START Data under study

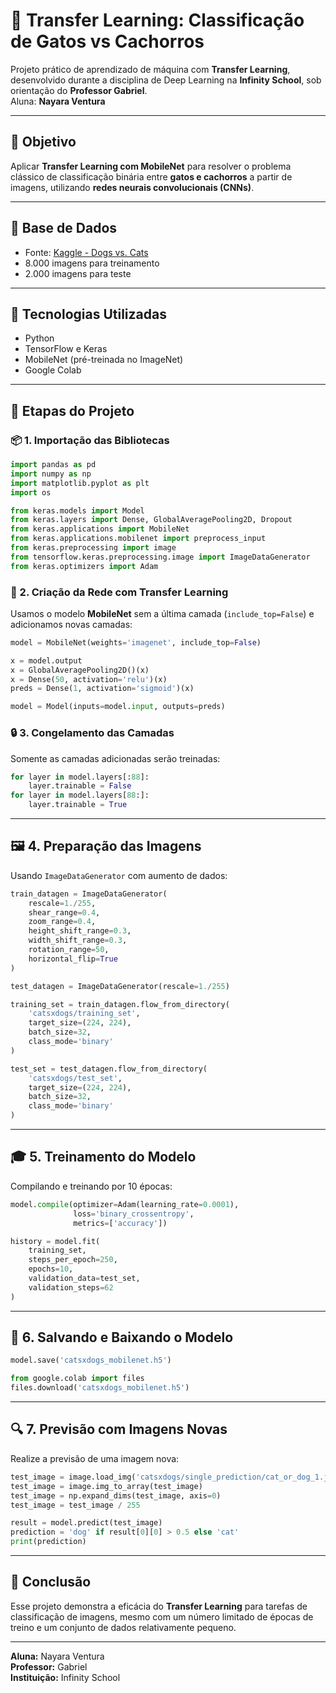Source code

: 
# 🧠 Transfer Learning: Classificação de Gatos vs Cachorros

Projeto prático de aprendizado de máquina com **Transfer Learning**, desenvolvido durante a disciplina de Deep Learning na **Infinity School**, sob orientação do **Professor Gabriel**.  
Aluna: **Nayara Ventura**

---

## 🎯 Objetivo

Aplicar **Transfer Learning com MobileNet** para resolver o problema clássico de classificação binária entre **gatos e cachorros** a partir de imagens, utilizando **redes neurais convolucionais (CNNs)**.

---

## 📁 Base de Dados

- Fonte: [Kaggle - Dogs vs. Cats](https://www.kaggle.com/c/dogs-vs-cats)
- 8.000 imagens para treinamento
- 2.000 imagens para teste

---

## 🔧 Tecnologias Utilizadas

- Python
- TensorFlow e Keras
- MobileNet (pré-treinada no ImageNet)
- Google Colab

---

## 🚀 Etapas do Projeto

### 📦 1. Importação das Bibliotecas

```python
import pandas as pd
import numpy as np
import matplotlib.pyplot as plt
import os

from keras.models import Model
from keras.layers import Dense, GlobalAveragePooling2D, Dropout
from keras.applications import MobileNet
from keras.applications.mobilenet import preprocess_input
from keras.preprocessing import image
from tensorflow.keras.preprocessing.image import ImageDataGenerator
from keras.optimizers import Adam
```

### 🧠 2. Criação da Rede com Transfer Learning

Usamos o modelo **MobileNet** sem a última camada (`include_top=False`) e adicionamos novas camadas:

```python
model = MobileNet(weights='imagenet', include_top=False)

x = model.output
x = GlobalAveragePooling2D()(x)
x = Dense(50, activation='relu')(x)
preds = Dense(1, activation='sigmoid')(x)

model = Model(inputs=model.input, outputs=preds)
```

### 🔒 3. Congelamento das Camadas

Somente as camadas adicionadas serão treinadas:

```python
for layer in model.layers[:88]:
    layer.trainable = False
for layer in model.layers[88:]:
    layer.trainable = True
```

---

## 🖼️ 4. Preparação das Imagens

Usando `ImageDataGenerator` com aumento de dados:

```python
train_datagen = ImageDataGenerator(
    rescale=1./255,
    shear_range=0.4,
    zoom_range=0.4,
    height_shift_range=0.3,
    width_shift_range=0.3,
    rotation_range=50,
    horizontal_flip=True
)

test_datagen = ImageDataGenerator(rescale=1./255)

training_set = train_datagen.flow_from_directory(
    'catsxdogs/training_set',
    target_size=(224, 224),
    batch_size=32,
    class_mode='binary'
)

test_set = test_datagen.flow_from_directory(
    'catsxdogs/test_set',
    target_size=(224, 224),
    batch_size=32,
    class_mode='binary'
)
```

---

## 🎓 5. Treinamento do Modelo

Compilando e treinando por 10 épocas:

```python
model.compile(optimizer=Adam(learning_rate=0.0001),
              loss='binary_crossentropy',
              metrics=['accuracy'])

history = model.fit(
    training_set,
    steps_per_epoch=250,
    epochs=10,
    validation_data=test_set,
    validation_steps=62
)
```

---

## 💾 6. Salvando e Baixando o Modelo

```python
model.save('catsxdogs_mobilenet.h5')

from google.colab import files
files.download('catsxdogs_mobilenet.h5')
```

---

## 🔍 7. Previsão com Imagens Novas

Realize a previsão de uma imagem nova:

```python
test_image = image.load_img('catsxdogs/single_prediction/cat_or_dog_1.jpg', target_size=(224, 224))
test_image = image.img_to_array(test_image)
test_image = np.expand_dims(test_image, axis=0)
test_image = test_image / 255

result = model.predict(test_image)
prediction = 'dog' if result[0][0] > 0.5 else 'cat'
print(prediction)
```

---

## 📌 Conclusão

Esse projeto demonstra a eficácia do **Transfer Learning** para tarefas de classificação de imagens, mesmo com um número limitado de épocas de treino e um conjunto de dados relativamente pequeno.

---

**Aluna:** Nayara Ventura  
**Professor:** Gabriel  
**Instituição:** Infinity School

END Data under study

Problem details ->
Search the entries for the line holding "Compilando e treinando". Return that line and the ones after it through the last, exactly.

Written solution ->
Compilando e treinando por 10 épocas:

```python
model.compile(optimizer=Adam(learning_rate=0.0001),
              loss='binary_crossentropy',
              metrics=['accuracy'])

history = model.fit(
    training_set,
    steps_per_epoch=250,
    epochs=10,
    validation_data=test_set,
    validation_steps=62
)
```

---

## 💾 6. Salvando e Baixando o Modelo

```python
model.save('catsxdogs_mobilenet.h5')

from google.colab import files
files.download('catsxdogs_mobilenet.h5')
```

---

## 🔍 7. Previsão com Imagens Novas

Realize a previsão de uma imagem nova:

```python
test_image = image.load_img('catsxdogs/single_prediction/cat_or_dog_1.jpg', target_size=(224, 224))
test_image = image.img_to_array(test_image)
test_image = np.expand_dims(test_image, axis=0)
test_image = test_image / 255

result = model.predict(test_image)
prediction = 'dog' if result[0][0] > 0.5 else 'cat'
print(prediction)
```

---

## 📌 Conclusão

Esse projeto demonstra a eficácia do **Transfer Learning** para tarefas de classificação de imagens, mesmo com um número limitado de épocas de treino e um conjunto de dados relativamente pequeno.

---

**Aluna:** Nayara Ventura  
**Professor:** Gabriel  
**Instituição:** Infinity School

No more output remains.